In fact, much of the NCI initiative focuses on imaging. One of the first technologies to reach the clinic will be gold particles that can detect 10 or 20 molecules of prostate-specific antigen (PSA), 10,000 times more sensitive than today's PSA tests, said Barker. A single pinpoint of blood will reveal whether a patient needs further testing.
Another technology, "quantum dots," presents a rainbow of potential. Though painstaking to produce, quantum dots are versitile and easy to use, making them attractive for rapid clinical uptake, said Barker. Just a few nanometers in diameter, the dots light up under inexpensive ultraviolet lamps, obviating expensive scanners. Nanodesigners can attach a variety of molecules to the dotsantibodies to recognize telltale cancer proteins, for instancemaking them the "Mr. Potato Head" of medicine, Wickline described. "You can just stick on whatever you need."
In 2001, Nie's group at Emory published an article in Nature Biotechnology describing dots with a cadmium-selenium core and a zinc sulfate shell. The dots possess a curious property seen only at the nanoscale: the color of light they emit depends solely on their size. Dots with a diameter of 2 nanometers emit red, while 6-nanometer dots produce blue. (See News, Vol. 95, No. 7, p. 502.)
After years of painstaking work, the team has improved the dots' design to an incredible degree. Instead of simply emitting one color of light, the fourth-generation dots emit an "optical barcode" that includes various levels of red, green, and blue. "We thought we were making a new discovery, but then we realized that televisions do the same thing," said Nie, referring to TVs and computer monitors that display millions of colors by combining the red, green, and blue in myriad combinations.
The potential applications astound, including the ability to label thousands of genes with individual colors, or tags. Reading and interpreting such rainbows would require sophisticated software, but Nie points to gene microarrays as a model for such data-intensive analysis. "We will be able to look at gene activation at the cellular level in real time," he said.

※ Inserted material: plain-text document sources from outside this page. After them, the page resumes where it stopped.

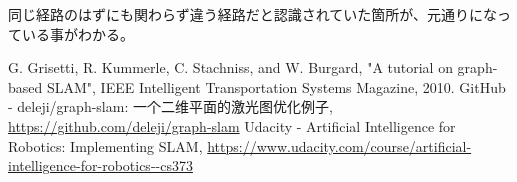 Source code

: \documentclass{article}
\begin{document}
同じ経路のはずにも関わらず違う経路だと認識されていた箇所が、元通りになっている事がわかる。

\newpage

\begin{thebibliography}{99}
   G. Grisetti, R. Kummerle, C. Stachniss, and W. Burgard,
    "A tutorial on graph-based SLAM",
    IEEE Intelligent Transportation Systems Magazine,
    2010.
   GitHub - deleji/graph-slam: 一个二维平面的激光图优化例子,
  \url{https://github.com/deleji/graph-slam}
   Udacity - Artificial Intelligence for Robotics: Implementing SLAM,
  \url{https://www.udacity.com/course/artificial-intelligence-for-robotics--cs373}
\end{thebibliography}
\end{document}
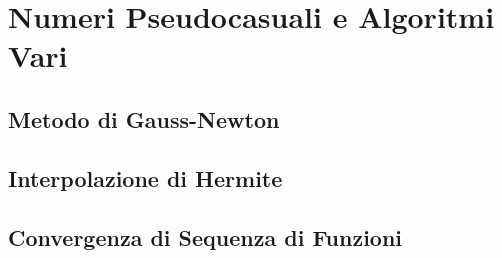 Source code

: \chapter{Numeri Pseudocasuali e Algoritmi Vari}\label{appendixC}
\section{Metodo di Gauss-Newton}\label{appendixC:gaussNewton}
\section{Interpolazione di Hermite}\label{appendixC:hermiteInterp}
\section{Convergenza di Sequenza di Funzioni}\label{appendixC:functionSeqConvergence}

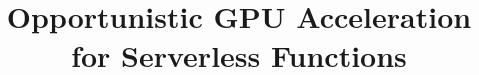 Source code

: \documentclass[sigplan,review,twocolumn,anonymous]{acmart}
\begin{document}

\title{Opportunistic GPU Acceleration for Serverless Functions}

\date{}

\author{}

\begin{abstract}

\end{abstract}

\maketitle 




 









%







\end{document}
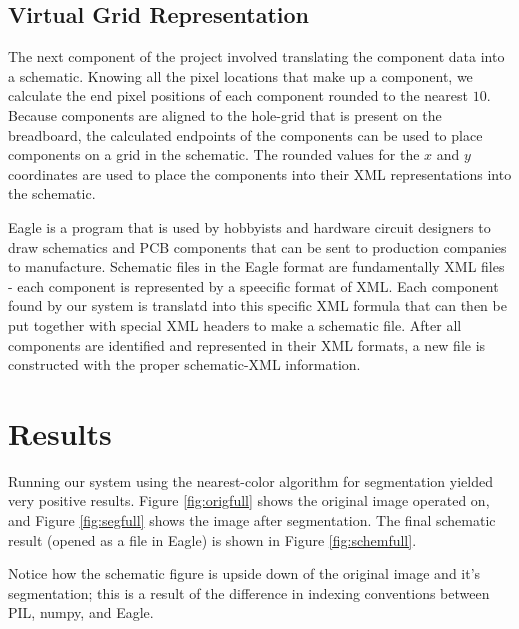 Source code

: \documentclass[10pt,twocolumn,letterpaper]{article}
\begin{document}
\subsection{Virtual Grid Representation}

The next component of the project involved translating the component data into
a schematic. Knowing all the pixel locations that make up a component, we
calculate the end pixel positions of each component rounded to the nearest
$10$. Because components are aligned to the hole-grid that is present on the
breadboard, the calculated endpoints of the components can be used to place
components on a grid in the schematic. The rounded values for the $x$ and $y$
coordinates are used to place the components into their XML representations
into the schematic. 

Eagle is a program that is used by hobbyists and hardware circuit designers to
draw schematics and PCB components that can be sent to production companies to
manufacture. Schematic files in the Eagle format are fundamentally XML files -
each component is represented by a speecific format of XML. Each component
found by our system is translatd into this specific XML formula that can then
be put together with special XML headers to make a schematic file. After all
components are identified and represented in their XML formats, a new file is
constructed with the proper schematic-XML information.    

\section{Results}

Running our system using the nearest-color algorithm for segmentation yielded
very positive results. Figure \ref{fig:origfull} shows the original image
operated on, and Figure \ref{fig:segfull} shows the image after
segmentation. The final schematic result (opened as a file in Eagle) is shown
in Figure \ref{fig:schemfull}. 

Notice how the schematic figure is upside down of the original image and it's
segmentation; this is a result of the difference in indexing conventions
between PIL, numpy, and Eagle.
\end{document}
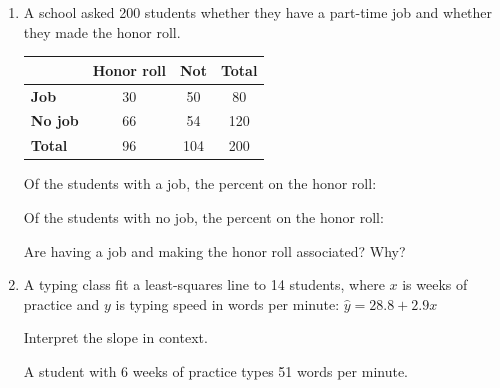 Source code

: \documentclass[12pt]{article}
\begin{document}

\vspace{0.12in}

\begin{enumerate}[leftmargin=1.9em, itemsep=0.2in]

  \item \begin{minipage}[t]{0.46\linewidth}\raggedright
        A school asked 200 students whether they have a part-time job and whether they made
        the honor roll.
        \end{minipage}\hfill
        \begin{minipage}[t]{0.5\linewidth}
        \centering\small
        \renewcommand{\arraystretch}{1.2}
        \begin{tabular}[t]{@{} l | c c | c @{}}
         & \textbf{Honor roll} & \textbf{Not} & \textbf{Total} \\ \hline
        \textbf{Job} & 30 & 50 & 80 \\
        \textbf{No job} & 66 & 54 & 120 \\ \hline
        \textbf{Total} & 96 & 104 & 200 \\
        \end{tabular}
        \end{minipage}

        \vspace{12pt}
        Of the students with a job, the percent on the honor roll: \blank{2.2cm}

        \vspace{12pt}
        Of the students with no job, the percent on the honor roll: \blank{2.2cm}

        \vspace{12pt}
        Are having a job and making the honor roll associated? Why?\\[16pt]
        \writeline

  \item A typing class fit a least-squares line to 14 students, where $x$ is weeks of practice
        and $y$ is typing speed in words per minute: \quad $\hat{y} = 28.8 + 2.9x$

        \vspace{12pt}
        Interpret the slope in context.\\[16pt]
        \writeline

        \vspace{12pt}
        A student with 6 weeks of practice types 51 words per minute.


\end{enumerate}
\end{document}
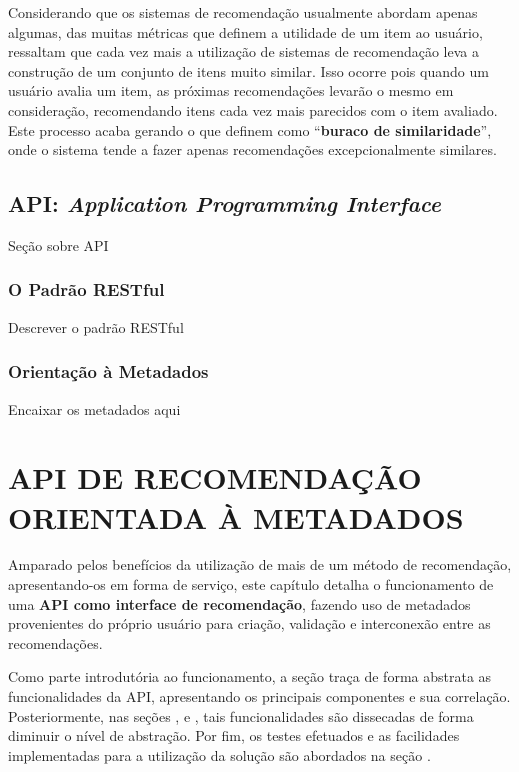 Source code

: \documentclass[12pt, openright, oneside, a4paper, brazil]{abntex2}
\begin{document}
Considerando que os sistemas de recomendação usualmente abordam apenas algumas, das muitas métricas que definem a utilidade de um item ao usuário,  ressaltam que cada vez mais a utilização de sistemas de recomendação leva a construção de um conjunto de itens muito similar. Isso ocorre pois quando um usuário avalia um item, as próximas recomendações levarão o mesmo em consideração, recomendando itens cada vez mais parecidos com o item avaliado. Este processo acaba gerando o que  definem como “\textbf{buraco de similaridade}”, onde o sistema tende a fazer apenas recomendações excepcionalmente similares.

\section{API: \textit{Application Programming Interface}}

Seção sobre API

\subsection{O Padrão RESTful}

Descrever o padrão RESTful

\subsection{Orientação à Metadados}

Encaixar os metadados aqui

%
%

\chapter{API DE RECOMENDAÇÃO ORIENTADA À METADADOS}

Amparado pelos benefícios da utilização de mais de um método de recomendação, apresentando-os em forma de serviço, este capítulo detalha o funcionamento de uma \textbf{API como interface de recomendação}, fazendo uso de metadados provenientes do próprio usuário para criação, validação e interconexão entre as recomendações.

Como parte introdutória ao funcionamento, a seção  traça de forma abstrata as funcionalidades da API, apresentando os principais componentes e sua correlação. Posteriormente, nas seções ,  e , tais funcionalidades são dissecadas de forma diminuir o nível de abstração. Por fim, os testes efetuados e as facilidades implementadas para a utilização da solução são abordados na seção .
\end{document}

When tracking tumors, physicians "need quantitative information about protein levels and genes and tumor size," said Wickline. "You want to be able to say, `This tumor decreased by 50%' instead of `This big blob looks less gray.'" Wickline's team is working on nanoparticles that detect nascent capillaries that signal angiogenesis and tumor formation.
But two challenges may hamper quantum dots' utility: their inability to penetrate deep into tissue and their perceived safety problems. If the individual particles remain intact, they present no toxicity issues, according to mouse data from Nie and others. But toxicologists are concerned that the weakly radioactive cadmium ions could somehow break free and damage organs. "To see toxicity, you have to dissolve [the dots]. Our data show that this doesn't happen in the liver or anywhere else," said Nie. "But I don't know if the FDA will buy that." Several groups are working on quantum dots made completely from nontoxic elements, but none have advanced as far as the cadmium dots.
Such early nanodetection, coupled with nanodelivery of drugs that concentrate cancer-killing power while limiting toxicity, could transform oncology. "Everyone wants nanoscale imaging and attomole drug delivery, but it's not easy," said Wickline. "The real test [is] enticing companies to spend the money it takes to bring these things to market."